● **TASK GOAL**: Whenever a line in the listing contains "subsubsection", copy that line.

● **INPUT MATERIAL**:
::::::

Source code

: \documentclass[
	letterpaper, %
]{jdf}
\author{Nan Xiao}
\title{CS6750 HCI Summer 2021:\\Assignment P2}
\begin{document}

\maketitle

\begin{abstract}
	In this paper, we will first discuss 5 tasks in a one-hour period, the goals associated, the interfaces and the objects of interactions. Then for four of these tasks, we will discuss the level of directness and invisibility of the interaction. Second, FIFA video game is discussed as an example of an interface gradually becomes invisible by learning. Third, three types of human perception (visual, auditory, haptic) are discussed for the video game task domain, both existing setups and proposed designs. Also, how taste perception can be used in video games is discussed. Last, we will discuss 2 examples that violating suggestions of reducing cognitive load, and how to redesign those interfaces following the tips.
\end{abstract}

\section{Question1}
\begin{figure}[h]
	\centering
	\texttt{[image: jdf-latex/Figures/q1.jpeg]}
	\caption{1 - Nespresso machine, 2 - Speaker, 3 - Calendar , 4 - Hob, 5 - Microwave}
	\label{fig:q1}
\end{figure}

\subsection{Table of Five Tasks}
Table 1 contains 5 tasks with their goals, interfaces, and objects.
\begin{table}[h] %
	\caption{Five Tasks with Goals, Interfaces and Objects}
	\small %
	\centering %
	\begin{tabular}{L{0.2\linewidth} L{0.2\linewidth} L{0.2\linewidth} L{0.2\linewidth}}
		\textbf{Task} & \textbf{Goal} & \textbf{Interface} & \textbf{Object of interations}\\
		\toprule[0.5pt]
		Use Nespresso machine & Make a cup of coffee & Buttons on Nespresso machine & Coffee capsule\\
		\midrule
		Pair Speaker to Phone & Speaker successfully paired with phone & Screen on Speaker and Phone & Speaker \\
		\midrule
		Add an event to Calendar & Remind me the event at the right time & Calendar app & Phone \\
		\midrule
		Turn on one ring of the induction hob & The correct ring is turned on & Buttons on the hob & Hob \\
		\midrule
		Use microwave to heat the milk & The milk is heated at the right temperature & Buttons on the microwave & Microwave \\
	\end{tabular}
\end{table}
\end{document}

::::::

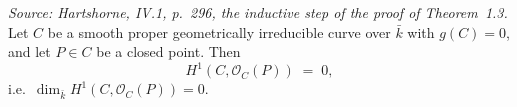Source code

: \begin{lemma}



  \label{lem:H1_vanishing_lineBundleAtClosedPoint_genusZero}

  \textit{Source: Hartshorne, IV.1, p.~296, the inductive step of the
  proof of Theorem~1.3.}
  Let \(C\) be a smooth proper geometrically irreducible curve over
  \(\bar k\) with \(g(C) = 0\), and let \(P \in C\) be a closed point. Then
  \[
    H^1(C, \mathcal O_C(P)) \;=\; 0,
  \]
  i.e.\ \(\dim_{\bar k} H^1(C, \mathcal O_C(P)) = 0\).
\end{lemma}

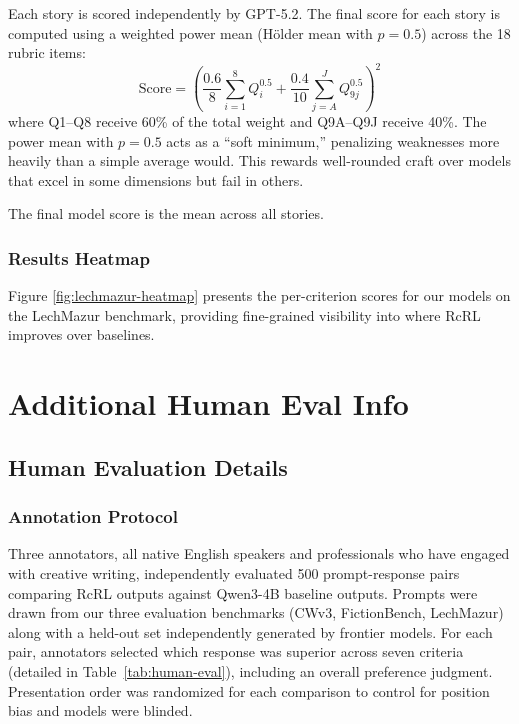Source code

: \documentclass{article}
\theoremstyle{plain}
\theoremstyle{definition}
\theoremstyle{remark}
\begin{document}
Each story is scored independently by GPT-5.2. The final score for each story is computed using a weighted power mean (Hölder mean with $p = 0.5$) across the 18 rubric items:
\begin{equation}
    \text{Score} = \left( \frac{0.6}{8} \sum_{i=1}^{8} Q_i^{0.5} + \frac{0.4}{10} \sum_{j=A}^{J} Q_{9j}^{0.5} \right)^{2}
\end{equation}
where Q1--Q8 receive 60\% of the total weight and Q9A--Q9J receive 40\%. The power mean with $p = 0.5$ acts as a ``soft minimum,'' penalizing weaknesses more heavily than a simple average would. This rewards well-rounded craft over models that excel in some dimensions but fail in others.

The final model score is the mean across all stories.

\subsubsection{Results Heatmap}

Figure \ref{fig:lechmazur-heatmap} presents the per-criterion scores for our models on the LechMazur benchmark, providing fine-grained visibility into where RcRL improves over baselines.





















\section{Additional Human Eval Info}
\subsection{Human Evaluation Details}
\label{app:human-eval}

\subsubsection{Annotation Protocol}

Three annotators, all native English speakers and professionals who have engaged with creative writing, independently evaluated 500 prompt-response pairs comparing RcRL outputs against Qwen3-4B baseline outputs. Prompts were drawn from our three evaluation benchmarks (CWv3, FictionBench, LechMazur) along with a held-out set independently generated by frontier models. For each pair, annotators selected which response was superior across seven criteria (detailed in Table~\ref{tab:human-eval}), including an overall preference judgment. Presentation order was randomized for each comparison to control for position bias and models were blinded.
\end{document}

::::::

● **SOLUTION TO THIS TASK**:
\subsubsection{Results Heatmap}
\subsubsection{Annotation Protocol}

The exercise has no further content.